From an operational perspective, the above expression shows that the policy gradient is formed by aggregating contributions from all states, where the weight of each state is given by its visitation frequency \mu(s) under the current policy. In a particular state s, changes in the policy probability for an action a, given by \nabla \pi(a \mid s), are weighted by the action value q_\pi(s, a). Actions with higher value therefore contribute more strongly to the gradient.

Regardless of whether the task is episodic or continuing, the policy gradient theorem reveals several key facts:

  • Policy improvement is performed on a per-state basis.
    • The overall change of the policy can be decomposed into local adjustments of action probabilities within each state.
  • The improvement direction depends only on the action-value function q_\pi(s, a).
    • High-value actions have their probabilities increased, while low-value actions have their probabilities decreased.
  • State importance is naturally weighted by \mu(s).
    • States that are visited more frequently, or that have a greater impact on long-term performance, contribute more to the overall gradient.
  • No differentiation through the environment dynamics is required.
    • The computation of the policy gradient does not involve gradients of state transition probabilities or an explicit environment model.
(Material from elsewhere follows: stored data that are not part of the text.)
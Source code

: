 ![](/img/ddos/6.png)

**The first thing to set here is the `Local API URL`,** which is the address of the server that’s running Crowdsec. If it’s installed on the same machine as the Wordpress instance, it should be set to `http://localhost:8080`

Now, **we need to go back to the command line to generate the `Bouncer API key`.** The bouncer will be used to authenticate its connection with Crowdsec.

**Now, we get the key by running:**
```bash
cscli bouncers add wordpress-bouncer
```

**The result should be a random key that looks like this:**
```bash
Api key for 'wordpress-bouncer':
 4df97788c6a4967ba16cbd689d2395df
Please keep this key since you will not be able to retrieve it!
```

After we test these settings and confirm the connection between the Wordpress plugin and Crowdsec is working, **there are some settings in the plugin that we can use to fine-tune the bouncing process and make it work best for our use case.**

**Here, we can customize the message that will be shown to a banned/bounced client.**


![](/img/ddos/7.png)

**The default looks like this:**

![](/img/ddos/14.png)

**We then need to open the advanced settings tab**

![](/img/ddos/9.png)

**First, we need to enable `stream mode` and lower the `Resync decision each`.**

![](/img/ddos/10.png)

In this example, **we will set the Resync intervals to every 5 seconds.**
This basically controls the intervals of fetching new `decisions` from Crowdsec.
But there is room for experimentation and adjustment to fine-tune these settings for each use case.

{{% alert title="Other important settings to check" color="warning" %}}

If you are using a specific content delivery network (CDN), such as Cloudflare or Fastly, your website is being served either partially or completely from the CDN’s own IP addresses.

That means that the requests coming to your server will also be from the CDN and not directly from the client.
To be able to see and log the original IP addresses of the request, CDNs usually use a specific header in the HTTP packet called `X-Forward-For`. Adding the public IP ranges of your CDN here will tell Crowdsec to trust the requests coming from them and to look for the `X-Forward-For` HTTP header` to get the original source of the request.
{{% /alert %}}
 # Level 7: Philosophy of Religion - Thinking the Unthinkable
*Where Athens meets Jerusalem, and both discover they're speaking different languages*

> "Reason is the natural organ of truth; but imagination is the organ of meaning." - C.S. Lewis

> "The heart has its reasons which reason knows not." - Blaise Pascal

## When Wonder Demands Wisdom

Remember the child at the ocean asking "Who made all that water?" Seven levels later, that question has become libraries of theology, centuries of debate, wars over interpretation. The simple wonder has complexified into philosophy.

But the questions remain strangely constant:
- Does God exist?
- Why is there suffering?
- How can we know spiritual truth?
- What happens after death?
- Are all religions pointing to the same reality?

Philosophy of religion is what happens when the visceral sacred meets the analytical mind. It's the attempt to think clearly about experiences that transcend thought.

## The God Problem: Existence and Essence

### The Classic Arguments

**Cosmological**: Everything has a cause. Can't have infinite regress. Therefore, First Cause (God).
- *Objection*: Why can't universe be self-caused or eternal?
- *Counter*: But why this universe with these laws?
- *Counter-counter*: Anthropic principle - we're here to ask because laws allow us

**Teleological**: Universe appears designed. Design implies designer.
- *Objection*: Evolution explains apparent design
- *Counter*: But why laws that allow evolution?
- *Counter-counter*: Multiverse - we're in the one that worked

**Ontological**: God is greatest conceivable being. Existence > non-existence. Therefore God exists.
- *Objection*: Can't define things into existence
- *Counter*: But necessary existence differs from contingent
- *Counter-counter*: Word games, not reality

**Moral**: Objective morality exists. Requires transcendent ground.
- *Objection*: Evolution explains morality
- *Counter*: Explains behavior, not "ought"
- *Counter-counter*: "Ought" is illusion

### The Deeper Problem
The policy gradient theorem thus provides an analytic expression for \nabla J(\theta). Substituting this result back into the update rule for a parameterized policy yields the learning rule for the policy parameters:

\theta_{t+1} = \theta_t + \alpha \nabla J(\theta_t)

The significance of the policy gradient theorem lies in its transformation of the gradient of the overall expected return into a form that depends only on the policy itself and the action values. Although the expression still involves unknown quantities such as q_\pi(s, a) and \mu(s), its structure makes it clear that, as long as these quantities can be approximated from sampled data, policy learning can proceed without explicitly modeling the environment dynamics. The following sections will further show how, through the log-derivative trick, this expression can be converted into an update rule that can be estimated directly from sampled trajectories.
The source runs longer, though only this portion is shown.